Classical mechanics is a set of dynamical equations, with initial conditions—typically position and momentum of point particles—given by real numbers. Except for particular cases,Footnote 1 these dynamical equations together with the initial conditions determine completely and uniquely the solutions at all future and past times. Hence, the conclusion that classical physics is deterministic.
This has huge consequences. First, as said, this is often taken as the goal of all good scientific explanations. For example, many philosophers and physicists try to formulate quantum physics in such a way as to recover something like classical determinism, despite quantum randomness; in Sects. 7 and 8 I discuss Bohmian mechanics in this context. Second, if scientific determinism would be the only good scientific explanation, then it would be highly tempting to conclude that everything covered—at least in principle—by science happens by necessity, i.e. is determined since the big-bang, including all physiological processes.

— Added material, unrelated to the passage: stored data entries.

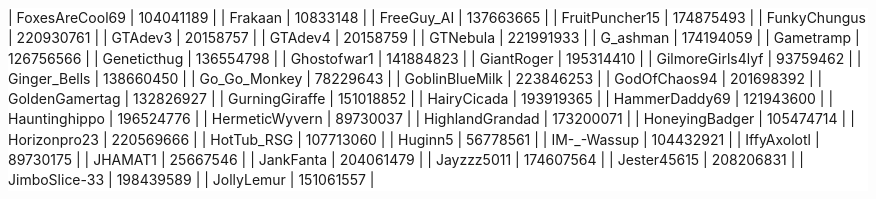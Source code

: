 | FoxesAreCool69     | 104041189       |
| Frakaan            | 10833148        |
| FreeGuy\_AI        | 137663665       |
| FruitPuncher15     | 174875493       |
| FunkyChungus       | 220930761       |
| GTAdev3            | 20158757        |
| GTAdev4            | 20158759        |
| GTNebula           | 221991933       |
| G\_ashman          | 174194059       |
| Gametramp          | 126756566       |
| Geneticthug        | 136554798       |
| Ghostofwar1        | 141884823       |
| GiantRoger         | 195314410       |
| GilmoreGirls4lyf   | 93759462        |
| Ginger\_Bells      | 138660450       |
| Go\_Go\_Monkey     | 78229643        |
| GoblinBlueMilk     | 223846253       |
| GodOfChaos94       | 201698392       |
| GoldenGamertag     | 132826927       |
| GurningGiraffe     | 151018852       |
| HairyCicada        | 193919365       |
| HammerDaddy69      | 121943600       |
| Hauntinghippo      | 196524776       |
| HermeticWyvern     | 89730037        |
| HighlandGrandad    | 173200071       |
| HoneyingBadger     | 105474714       |
| Horizonpro23       | 220569666       |
| HotTub\_RSG        | 107713060       |
| Huginn5            | 56778561        |
| IM\-\_\-Wassup     | 104432921       |
| IffyAxolotl        | 89730175        |
| JHAMAT1            | 25667546        |
| JankFanta          | 204061479       |
| Jayzzz5011         | 174607564       |
| Jester45615        | 208206831       |
| JimboSlice\-33     | 198439589       |
| JollyLemur         | 151061557       |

In my opinion—but this paper is independent of this opinion—this has dreadful consequences: our world would be like a movie in a closed box without any spectator. If this paper is valid, then there is a greater harmony between physics and our experience (Dolev 2016).
In the first part of this paper I argue that there is another theory, similar but different from classical mechanics, with precisely the same set of predictions, though this alternative theory is indeterministic.Footnote 2 In a nutshell, this alternative theory keeps the same dynamical equations as classical mechanics, but all parameters, including the initial conditions are given by numbers containing only a finite amount of information. I do not make any metaphysical claims about space, time nor numbers, but notice that the mathematics used in practice is always finite. In Sects. 3–5 I argue that this alternative classical mechanics is more natural because it doesn’t assume the existence of inaccessible information. One way to argue in favour of limiting physics to numbers with finite information is that any finite volume of space can contain only a finite amount of information (see Sect. 4). Consequently, the huge empirical evidence for classical mechanics equally applies to the alternative indeterministic theory. The alternative theory has the same (enormous) explanatory power, Sect. 6. It is thus not correct to claim that the empirical evidence and the explanatory power of classical mechanics supports a deterministic world view, since the same body of evidence equally supports an empirically equivalent but indeterministic alternative classical mechanics theory.
In the second part of this paper I argue that every indeterministic theory can be supplemented by additional variables in such a way to render it deterministic (in much the same way as is done by Bohmian mechanics). In brief, it suffices to assume that all the indeterminism that is required at some point in time when, according to the indeterministic theory, God plays dice, i.e. when potentialities becoming actual, could be hidden as supplementary variables in the initial condition of the equivalent deterministic theory, i.e. God played all dice at the big-bang. This closes the circle: deterministic theories are equivalent to indeterministic alternative theories in which real numbers are replaced by finite-information numbers,Footnote 3 and indeterministic theories can be supplemented by additional hidden variables in such a way that the supplemented theories are deterministic.
In Sects. 7 and 8 the above rule to supplement indeterministic theories is illustrated on the alternative classical mechanics theory and on standard quantum theory, leading to standard classical mechanics and to Bohmian mechanics, respectively. Admittedly, in these two examples, the supplemented deterministic theories have, in addition to determinism, some elegance which speaks in their favour. However, one may conclude that determinism is too high a price to pay to accept these supplementary hidden variables. Indeed, indeterminism explains nicely, among other things, why probabilistic tools are so powerful in statistical mechanics (Drossel 2015). Moreover, indeterminism opens the future, makes potentialities a real mode of existence and describes the passage of time when potentialities become actual (Norton 2010; Dolev 2018).